Datetimes
Basic datetime IO support.
Currently this converts everything to numpy datetime arrays at write time. I'm not preserving pandas array types since there are multiple seemingly overlapping ways to deal with datetimes in pandas. This implementation also does not support time zones but that would be easy to add.
It would be good to get someone working with time series data to try this out and see if it meets their needs.
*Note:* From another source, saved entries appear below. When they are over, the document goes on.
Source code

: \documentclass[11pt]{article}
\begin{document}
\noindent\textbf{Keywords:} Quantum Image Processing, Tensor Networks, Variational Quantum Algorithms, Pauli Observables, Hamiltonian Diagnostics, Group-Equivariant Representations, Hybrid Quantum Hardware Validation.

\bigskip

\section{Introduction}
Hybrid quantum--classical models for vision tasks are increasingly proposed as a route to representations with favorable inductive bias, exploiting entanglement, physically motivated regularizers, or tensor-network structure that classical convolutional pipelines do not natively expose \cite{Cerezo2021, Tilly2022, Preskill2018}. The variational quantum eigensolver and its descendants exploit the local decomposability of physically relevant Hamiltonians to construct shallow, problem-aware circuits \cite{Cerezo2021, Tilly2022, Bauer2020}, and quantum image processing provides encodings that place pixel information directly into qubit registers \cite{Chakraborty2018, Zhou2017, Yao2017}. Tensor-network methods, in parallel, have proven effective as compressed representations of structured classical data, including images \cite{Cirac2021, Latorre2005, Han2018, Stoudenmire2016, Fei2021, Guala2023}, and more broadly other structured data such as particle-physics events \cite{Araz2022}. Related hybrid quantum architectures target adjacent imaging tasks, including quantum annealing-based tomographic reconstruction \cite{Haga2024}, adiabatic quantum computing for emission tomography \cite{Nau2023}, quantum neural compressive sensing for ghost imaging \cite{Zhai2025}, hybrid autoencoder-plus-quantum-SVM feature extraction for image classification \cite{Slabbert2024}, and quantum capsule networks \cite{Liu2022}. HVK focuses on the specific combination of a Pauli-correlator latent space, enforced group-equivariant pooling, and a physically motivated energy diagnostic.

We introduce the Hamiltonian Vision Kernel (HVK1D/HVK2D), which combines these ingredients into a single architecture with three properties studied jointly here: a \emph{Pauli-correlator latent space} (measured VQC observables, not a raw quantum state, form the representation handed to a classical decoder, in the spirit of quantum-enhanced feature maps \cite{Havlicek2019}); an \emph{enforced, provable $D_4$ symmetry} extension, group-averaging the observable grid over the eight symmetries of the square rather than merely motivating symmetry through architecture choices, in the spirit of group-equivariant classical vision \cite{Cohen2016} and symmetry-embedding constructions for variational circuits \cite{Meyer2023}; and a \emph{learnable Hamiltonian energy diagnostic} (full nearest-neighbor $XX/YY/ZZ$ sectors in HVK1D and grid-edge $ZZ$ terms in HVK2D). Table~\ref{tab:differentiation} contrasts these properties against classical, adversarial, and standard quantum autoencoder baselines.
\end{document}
(I thought this would solve #455, but now see that was for datetime scalars which this does not currently support)
Codecov Report
Merging #684 (7907db0) into master (a5727a5) will increase coverage by
0.04%. The diff coverage is93.93%.
@@ Coverage Diff @@
## master #684 +/- ##
==========================================
+ Coverage 83.12% 83.16% +0.04%
==========================================
Files 34 34
Lines 4396 4419 +23
==========================================
+ Hits 3654 3675 +21
- Misses 742 744 +2
| Impacted Files | Coverage Δ | |
|---|---|---|
| anndata/_io/specs/methods.py | 84.14% <91.30%> (+0.44%) |
:arrow_up: |
| anndata/_io/specs/registry.py | 91.48% <100.00%> (ø) |
It would be good to get someone working with time series data to try this out and see if it meets their needs.
we do technically. If we detect datetime we always just copy it to obs directly.
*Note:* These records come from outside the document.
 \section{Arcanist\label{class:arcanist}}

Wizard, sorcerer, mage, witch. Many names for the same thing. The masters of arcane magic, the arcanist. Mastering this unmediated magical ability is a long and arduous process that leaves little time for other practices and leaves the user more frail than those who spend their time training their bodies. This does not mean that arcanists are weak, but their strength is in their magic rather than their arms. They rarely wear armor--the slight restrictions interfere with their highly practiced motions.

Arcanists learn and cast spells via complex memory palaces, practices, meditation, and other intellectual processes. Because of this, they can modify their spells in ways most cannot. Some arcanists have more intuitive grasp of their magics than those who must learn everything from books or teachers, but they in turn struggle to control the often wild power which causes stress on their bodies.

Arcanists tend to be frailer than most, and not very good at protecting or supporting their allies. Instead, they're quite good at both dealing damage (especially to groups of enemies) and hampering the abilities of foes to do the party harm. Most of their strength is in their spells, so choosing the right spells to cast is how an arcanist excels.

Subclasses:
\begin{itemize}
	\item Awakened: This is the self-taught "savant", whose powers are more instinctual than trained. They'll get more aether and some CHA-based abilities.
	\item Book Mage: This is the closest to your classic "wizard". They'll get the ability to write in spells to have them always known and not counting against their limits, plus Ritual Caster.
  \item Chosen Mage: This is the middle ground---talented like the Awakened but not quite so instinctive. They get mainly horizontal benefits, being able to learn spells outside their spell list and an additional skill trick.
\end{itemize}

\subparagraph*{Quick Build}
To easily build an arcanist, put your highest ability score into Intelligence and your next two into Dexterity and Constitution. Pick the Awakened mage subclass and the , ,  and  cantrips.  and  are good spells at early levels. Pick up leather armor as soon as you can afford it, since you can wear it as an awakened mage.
An example (or you giving this branch a shot) would be great.
Do you have a way of saving these AnnData's at the moment?
@imipenem can you help here?
Do you have a way of saving these AnnData's at the moment?
At ehrapy, it just worked out of the box when writing these AnnDatas to .h5ad files. But this might be due to the fact, that we save columns with datetime values in obs only (and pandas treats these datetimes kind of different in comparison to numpy from what I've read), neither in uns or X. So we do not have any np.datetime values stored in the AnnData object at any time, which (IMO) fits our needs here (for now). So this would not affect us currently or do I miss something @Zethson?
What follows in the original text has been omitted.